Meet Sean Case, PhD Candidate in the American & New England Studies Program

Sean Case (he/him/his) is a PhD candidate in the American & New England Studies Program and a historian of U.S. foreign policy with the main interest of bridging the military history and diplomatic history subfields. His dissertation “To Balance the World: The Development of the U.S. International Interest, 1935 – 1963” engages with historical actors from a wide variety of professions, framing them as “intellectuals,” and their adoption of balance of power as the United States’ international interest. This past summer, Case interned at Partners in Health (PIH) as part of the Summer Graduate Internships in the Social Sciences program. This internship was designed to provide insights into the role of PIH as a non-governmental organization (NGO) within the international system, particularly as it advances health care as a fundamental human right. It was also set up to illustrate how PIH operates as a local institution of dedicated community health workers across multiple national sites. Learn more about Case in an exclusive interview with CISS communications intern Lily Belisle

Why does social science matter to you?

Social science still employs the best tools for understanding human interactions. In my dissertation work, I analyze intellectual networks through social theory. It enables me to understand my historical actors as they were: people deeply concerned with their world and fearful of the consequences of a third world war. If history can be applied to current events, then it is through those qualitative aspects of social science that it finds purchase in the contemporary.

What did your summer internship entail? What were you involved in on a daily basis?

I served as the project manager for the community health landscape analysis for the Partners in Health (PIH) Strategic Information Systems team. My responsibilities entailed crafting a questionnaire for interviews with community health leadership at PIH sites in Mexico, Liberia, Sierra Leone, Haiti, and Malawi. I then conducted those interviews which enabled me to survey the common and distinct priorities and challenges across sites. Community health workers perform necessary and urgent care for the minds and bodies of their communities. The interviews ultimately granted me a deeper and more holistic understanding of PIH’s mission to provide a preferential option for the poor in health care.

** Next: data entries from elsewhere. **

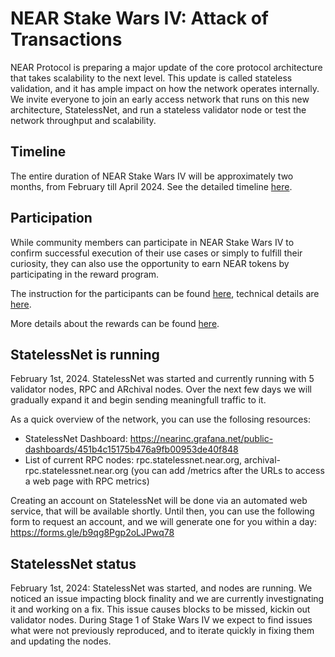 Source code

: # NEAR Stake Wars IV: Attack of Transactions

NEAR Protocol is preparing a major update of the core protocol architecture that takes scalability to the next level. This update is called stateless validation, and it has ample impact on how the network operates internally. We invite everyone to join an early access network that runs on this new architecture, StatelessNet, and run a stateless validator node or test the network throughput and scalability.

## Timeline

The entire duration of NEAR Stake Wars IV will be approximately two months, from February till April 2024.
See the detailed timeline [here](TIMELINE.md).

## Participation

While community members can participate in NEAR Stake Wars IV to confirm successful execution of their use cases or simply to fulfill their curiosity, they can also use the opportunity to earn NEAR tokens by participating in the reward program.

The instruction for the participants can be found [here](HOW_TO.md), technical details are [here](TECHNICAL_DETAILS.md).

More details about the rewards can be found [here](REWARDS.md).

## StatelessNet is running

February 1st, 2024. StatelessNet was started and currently running with 5 validator nodes, RPC and ARchival nodes. Over the next few days we will gradually expand it and begin sending meaningfull traffic to it.

As a quick overview of the network, you can use the follosing resources:
* StatelessNet Dashboard: https://nearinc.grafana.net/public-dashboards/451b4c15175b476a9fb00953de40f848
* List of current RPC nodes: rpc.statelessnet.near.org, archival-rpc.statelessnet.near.org (you can add /metrics after the URLs to access a web page with RPC metrics)

Creating an account on StatelessNet will be done via an automated web service, that will be available shortly. Until then, you can use the following form to request an account, and we will generate one for you within a day: https://forms.gle/b9qg8Pgp2oLJPwq78

## StatelessNet status

February 1st, 2024: StatelessNet was started, and nodes are running. We noticed an issue impacting block finality and we are currently investignating it and working on a fix. This issue causes blocks to be missed, kickin out validator nodes. During Stage 1 of Stake Wars IV we expect to find issues what were not previously reproduced,  and to iterate quickly in fixing them and updating the nodes.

How do you see this internship impacting your professional development/ academic career moving forward?

My academic work so often focuses on the theoretical or the abstract. Such is the consequence of working with ideas. My internship, however, brought the insights only offered by practical applications, particularly as it pertains to the quality and quantity of human life. It made me realize how my interests increasingly steer me toward policy relevance. Whether that leads to an academic career or an academic-adjacent one remains to be seen. I am grateful beyond words for how this internship introduced me to international care. I have so much more to learn, and I look forward to learning more about it.